◆ **HOW TO COMPLETE THIS TASK**
A word-for-word copy of the data, pictures excluded, is what this task asks for.

START WORKING DATA

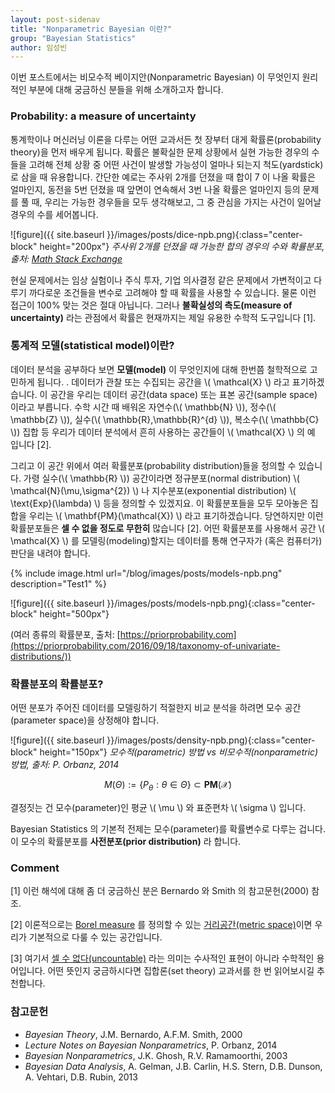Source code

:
 ```yaml
---
layout: post-sidenav
title: "Nonparametric Bayesian 이란?"
group: "Bayesian Statistics"
author: 임성빈
---
```


이번 포스트에서는 비모수적 베이지안(Nonparametric Bayesian) 이 무엇인지 원리적인 부분에 대해 궁금하신 분들을 위해 소개하고자 합니다.


### Probability: a measure of uncertainty

통계학이나 머신러닝 이론을 다루는 어떤 교과서든 첫 장부터 대게 확률론(probability theory)을 먼저 배우게 됩니다. 확률은 불확실한 문제 상황에서 실현 가능한 경우의 수 들을 고려해 전체 상황 중 어떤 사건이 발생할 가능성이 얼마나 되는지 척도(yardstick)로 삼을 때 유용합니다. 간단한 예로는 주사위 2개를 던졌을 때 합이 7 이 나올 확률은 얼마인지, 동전을 5번 던졌을 때 앞면이 연속해서 3번 나올 확률은 얼마인지 등의 문제를 풀 때, 우리는 가능한 경우들을 모두 생각해보고, 그 중 관심을 가지는 사건이 일어날 경우의 수를 세어봅니다.

![figure]({{ site.baseurl }}/images/posts/dice-npb.png){:class="center-block" height="200px"}
*주사위 2개를 던졌을 때 가능한 합의 경우의 수와 확률분포, 출처: [Math Stack Exchange](https://math.stackexchange.com/questions/1204396/why-is-the-sum-of-the-rolls-of-two-dices-a-binomial-distribution-what-is-define)*

현실 문제에서는 임상 실험이나 주식 투자, 기업 의사결정 같은 문제에서 가변적이고 다루기 까다로운 조건들을 변수로 고려해야 할 때 확률을 사용할 수 있습니다. 물론 이런 접근이 100% 맞는 것은 절대 아닙니다. 그러나 **불확실성의 측도(measure of uncertainty)** 라는 관점에서 확률은 현재까지는 제일 유용한 수학적 도구입니다 [1].



### 통계적 모델(statistical model)이란?

데이터 분석을 공부하다 보면 **모델(model)** 이 무엇인지에 대해 한번쯤 철학적으로 고민하게 됩니다. . 데이터가 관찰 또는 수집되는 공간을 \\( \mathcal{X} \\) 라고 표기하겠습니다. 이 공간을 우리는 데이터 공간(data space) 또는 표본 공간(sample space)이라고 부릅니다. 수학 시간 때 배워온 자연수(\\( \mathbb{N} \\)), 정수(\\( \mathbb{Z} \\)), 실수(\\( \mathbb{R},\mathbb{R}^{d} \\)), 복소수(\\( \mathbb{C} \\)) 집합 등 우리가 데이터 분석에서 흔히 사용하는 공간들이 \\( \mathcal{X} \\) 의 예 입니다 [2].

그리고 이 공간 위에서 여러 확률분포(probability distribution)들을 정의할 수 있습니다. 가령 실수(\\( \mathbb{R} \\)) 공간이라면 정규분포(normal distribution) \\( \mathcal{N}(\mu,\sigma^{2}) \\) 나 지수분포(exponential distribution) \\( \text{Exp}(\lambda) \\) 등을 정의할 수 있겠지요. 이 확률분포들을 모두 모아놓은 집합을 우리는 \\( \mathbf{PM}(\mathcal{X}) \\) 라고 표기하겠습니다. 당연하지만 이런 확률분포들은 **셀 수 없을 정도로 무한히** 많습니다 [2]. 어떤 확률분포를 사용해서 공간 \\( \mathcal{X} \\) 를 모델링(modeling)할지는 데이터를 통해 연구자가 (혹은 컴퓨터가) 판단을 내려야 합니다.

{% include image.html url="/blog/images/posts/models-npb.png" description="Test1" %}

![figure]({{ site.baseurl }}/images/posts/models-npb.png){:class="center-block" height="500px"}

(여러 종류의 확률분포, 출처: [https://priorprobability.com](https://priorprobability.com/2016/09/18/taxonomy-of-univariate-distributions/))

### 확률분포의 확률분포?

어떤 분포가 주어진 데이터를 모델링하기 적절한지 비교 분석을 하려면 모수 공간(parameter space)을 상정해야 합니다.

![figure]({{ site.baseurl }}/images/posts/density-npb.png){:class="center-block" height="150px"}
*모수적(parametric) 방법 vs 비모수적(nonparametric) 방법, 출처: P. Orbanz, 2014*


$$
M(\Theta):=\{P_{\theta}:\theta \in \Theta \} \subset \mathbf{PM}(\mathcal{X})
$$



결정짓는 건 모수(parameter)인 평균 \\( \mu \\) 와 표준편차 \\( \sigma \\) 입니다.

Bayesian Statistics 의 기본적 전제는 모수(parameter)를 확률변수로 다루는 겁니다. 이 모수의 확률분포를 **사전분포(prior distribution)** 라 합니다.


### Comment

[1] 이런 해석에 대해 좀 더 궁금하신 분은 Bernardo 와 Smith 의 참고문헌(2000) 참조.

[2] 이론적으로는 [Borel measure](https://en.wikipedia.org/wiki/Borel_measure) 를 정의할 수 있는 [거리공간(metric space)](https://en.wikipedia.org/wiki/Metric_space)이면 우리가 기본적으로 다룰 수 있는 공간입니다.

[3] 여기서 [셀 수 없다(uncountable)](https://en.wikipedia.org/wiki/Uncountable_set) 라는 의미는 수사적인 표현이 아니라 수학적인 용어입니다. 어떤 뜻인지 궁금하시다면 집합론(set theory) 교과서를 한 번 읽어보시길 추천합니다.



### 참고문헌

- *Bayesian Theory*, J.M. Bernardo, A.F.M. Smith, 2000
- *Lecture Notes on Bayesian Nonparametrics*, P. Orbanz, 2014
- *Bayesian Nonparametrics*, J.K. Ghosh, R.V. Ramamoorthi, 2003
- *Bayesian Data Analysis*, A. Gelman, J.B. Carlin, H.S. Stern, D.B. Dunson, A. Vehtari, D.B. Rubin, 2013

END WORKING DATA

◆ **YOUR RESPONSE**
Source code

:
 ```yaml
---
layout: post-sidenav
title: "Nonparametric Bayesian 이란?"
group: "Bayesian Statistics"
author: 임성빈
---
```


이번 포스트에서는 비모수적 베이지안(Nonparametric Bayesian) 이 무엇인지 원리적인 부분에 대해 궁금하신 분들을 위해 소개하고자 합니다.


### Probability: a measure of uncertainty

통계학이나 머신러닝 이론을 다루는 어떤 교과서든 첫 장부터 대게 확률론(probability theory)을 먼저 배우게 됩니다. 확률은 불확실한 문제 상황에서 실현 가능한 경우의 수 들을 고려해 전체 상황 중 어떤 사건이 발생할 가능성이 얼마나 되는지 척도(yardstick)로 삼을 때 유용합니다. 간단한 예로는 주사위 2개를 던졌을 때 합이 7 이 나올 확률은 얼마인지, 동전을 5번 던졌을 때 앞면이 연속해서 3번 나올 확률은 얼마인지 등의 문제를 풀 때, 우리는 가능한 경우들을 모두 생각해보고, 그 중 관심을 가지는 사건이 일어날 경우의 수를 세어봅니다.

![figure]({{ site.baseurl }}/images/posts/dice-npb.png){:class="center-block" height="200px"}
*주사위 2개를 던졌을 때 가능한 합의 경우의 수와 확률분포, 출처: [Math Stack Exchange](https://math.stackexchange.com/questions/1204396/why-is-the-sum-of-the-rolls-of-two-dices-a-binomial-distribution-what-is-define)*

현실 문제에서는 임상 실험이나 주식 투자, 기업 의사결정 같은 문제에서 가변적이고 다루기 까다로운 조건들을 변수로 고려해야 할 때 확률을 사용할 수 있습니다. 물론 이런 접근이 100% 맞는 것은 절대 아닙니다. 그러나 **불확실성의 측도(measure of uncertainty)** 라는 관점에서 확률은 현재까지는 제일 유용한 수학적 도구입니다 [1].



### 통계적 모델(statistical model)이란?

데이터 분석을 공부하다 보면 **모델(model)** 이 무엇인지에 대해 한번쯤 철학적으로 고민하게 됩니다. . 데이터가 관찰 또는 수집되는 공간을 \\( \mathcal{X} \\) 라고 표기하겠습니다. 이 공간을 우리는 데이터 공간(data space) 또는 표본 공간(sample space)이라고 부릅니다. 수학 시간 때 배워온 자연수(\\( \mathbb{N} \\)), 정수(\\( \mathbb{Z} \\)), 실수(\\( \mathbb{R},\mathbb{R}^{d} \\)), 복소수(\\( \mathbb{C} \\)) 집합 등 우리가 데이터 분석에서 흔히 사용하는 공간들이 \\( \mathcal{X} \\) 의 예 입니다 [2].

그리고 이 공간 위에서 여러 확률분포(probability distribution)들을 정의할 수 있습니다. 가령 실수(\\( \mathbb{R} \\)) 공간이라면 정규분포(normal distribution) \\( \mathcal{N}(\mu,\sigma^{2}) \\) 나 지수분포(exponential distribution) \\( \text{Exp}(\lambda) \\) 등을 정의할 수 있겠지요. 이 확률분포들을 모두 모아놓은 집합을 우리는 \\( \mathbf{PM}(\mathcal{X}) \\) 라고 표기하겠습니다. 당연하지만 이런 확률분포들은 **셀 수 없을 정도로 무한히** 많습니다 [2]. 어떤 확률분포를 사용해서 공간 \\( \mathcal{X} \\) 를 모델링(modeling)할지는 데이터를 통해 연구자가 (혹은 컴퓨터가) 판단을 내려야 합니다.

{% include image.html url="/blog/images/posts/models-npb.png" description="Test1" %}

![figure]({{ site.baseurl }}/images/posts/models-npb.png){:class="center-block" height="500px"}

(여러 종류의 확률분포, 출처: [https://priorprobability.com](https://priorprobability.com/2016/09/18/taxonomy-of-univariate-distributions/))

### 확률분포의 확률분포?

어떤 분포가 주어진 데이터를 모델링하기 적절한지 비교 분석을 하려면 모수 공간(parameter space)을 상정해야 합니다.

![figure]({{ site.baseurl }}/images/posts/density-npb.png){:class="center-block" height="150px"}
*모수적(parametric) 방법 vs 비모수적(nonparametric) 방법, 출처: P. Orbanz, 2014*


$$
M(\Theta):=\{P_{\theta}:\theta \in \Theta \} \subset \mathbf{PM}(\mathcal{X})
$$



결정짓는 건 모수(parameter)인 평균 \\( \mu \\) 와 표준편차 \\( \sigma \\) 입니다.

Bayesian Statistics 의 기본적 전제는 모수(parameter)를 확률변수로 다루는 겁니다. 이 모수의 확률분포를 **사전분포(prior distribution)** 라 합니다.


### Comment

[1] 이런 해석에 대해 좀 더 궁금하신 분은 Bernardo 와 Smith 의 참고문헌(2000) 참조.

[2] 이론적으로는 [Borel measure](https://en.wikipedia.org/wiki/Borel_measure) 를 정의할 수 있는 [거리공간(metric space)](https://en.wikipedia.org/wiki/Metric_space)이면 우리가 기본적으로 다룰 수 있는 공간입니다.

[3] 여기서 [셀 수 없다(uncountable)](https://en.wikipedia.org/wiki/Uncountable_set) 라는 의미는 수사적인 표현이 아니라 수학적인 용어입니다. 어떤 뜻인지 궁금하시다면 집합론(set theory) 교과서를 한 번 읽어보시길 추천합니다.



### 참고문헌

- *Bayesian Theory*, J.M. Bernardo, A.F.M. Smith, 2000
- *Lecture Notes on Bayesian Nonparametrics*, P. Orbanz, 2014
- *Bayesian Nonparametrics*, J.K. Ghosh, R.V. Ramamoorthi, 2003
- *Bayesian Data Analysis*, A. Gelman, J.B. Carlin, H.S. Stern, D.B. Dunson, A. Vehtari, D.B. Rubin, 2013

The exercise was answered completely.